Les refus alimentaires se multiplient : lire ICI « Mangerons-nous encore ensemble demain ? » en voilà une vraie question.link
Triomphe de l’apparence, une forme de beauté lisse, fabriquée, sans défaut apparent, sans odeurs désagréables, sans goût me direz-vous…
Même si certains promeuvent aujourd’hui les fruits moches je ne suis pas certain que vos enfants élevés avec des petits pots Nestlé et le Kiri apprécient la tête de veau et les fromages qui puent.
L’acceptation de l’apparence c’est un premier pas vers la reconnaissance de la différence entre les cultures alimentaires et le meilleur moyen de lutter contre l’uniformisation de notre alimentation.
Ça demande de notre part des efforts de présentation et de préparation des aliments laids, aux flaveurs puissantes, forts en goût donc en dégoûts… pour que nos chères petites têtes blondes acceptent d’y goûter en lieu et place des bâtonnets de poisson pané ou de leur pizza boursouflée…
L’incantation, les grands discours outrés, ne servent pas à grand-chose sinon à accentuer et à figer le refus.

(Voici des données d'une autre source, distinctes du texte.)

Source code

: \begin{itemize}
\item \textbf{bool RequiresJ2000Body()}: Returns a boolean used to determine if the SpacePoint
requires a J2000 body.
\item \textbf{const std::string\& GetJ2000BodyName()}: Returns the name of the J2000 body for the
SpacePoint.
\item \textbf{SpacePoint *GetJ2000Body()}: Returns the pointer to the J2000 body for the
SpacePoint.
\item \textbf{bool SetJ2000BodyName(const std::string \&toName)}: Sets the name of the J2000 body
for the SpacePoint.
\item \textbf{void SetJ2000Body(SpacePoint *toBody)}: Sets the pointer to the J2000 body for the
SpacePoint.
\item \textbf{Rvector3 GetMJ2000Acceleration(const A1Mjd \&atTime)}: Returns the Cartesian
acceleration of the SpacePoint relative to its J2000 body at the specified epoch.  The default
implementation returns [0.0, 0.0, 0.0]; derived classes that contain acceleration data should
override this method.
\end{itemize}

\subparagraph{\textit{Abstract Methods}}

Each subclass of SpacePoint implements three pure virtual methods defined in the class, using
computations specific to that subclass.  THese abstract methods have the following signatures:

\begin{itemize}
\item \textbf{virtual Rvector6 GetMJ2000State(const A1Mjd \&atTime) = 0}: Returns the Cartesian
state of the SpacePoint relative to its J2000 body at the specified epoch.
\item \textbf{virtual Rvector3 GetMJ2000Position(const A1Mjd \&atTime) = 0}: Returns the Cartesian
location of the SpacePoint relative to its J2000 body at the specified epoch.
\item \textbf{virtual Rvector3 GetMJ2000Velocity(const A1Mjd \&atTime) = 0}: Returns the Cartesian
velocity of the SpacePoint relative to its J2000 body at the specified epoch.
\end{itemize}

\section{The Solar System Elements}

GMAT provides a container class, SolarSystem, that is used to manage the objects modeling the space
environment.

Jouer de la transgression chère à la jeunesse constitue une stratégie bien plus opérante et efficace. Bref, se différencier est plus facile à admettre que de se rallier à la culture alimentaire de ses parents.
Le goût du vin échappe au goût et aux dégoûts d’enfance, il vient sur le tard avec l’âge adulte mais il doit lui aussi surmonter un obstacle majeur : le goût des connaisseurs. Certains s’y plient de bonne grâce, d’autres s’y refusent, cherchent la différence, transgressent, et les voilà qui se ruent sur les vins nus.
Horreur, malheur, excommunication, les statues de Commandeur se dressent à l’ombre des GCC, sonnent le tocsin traduit en toutes les langues, font rempart de leurs corps à ces déviances insupportables en organisant des masters class où coulent les grands vins.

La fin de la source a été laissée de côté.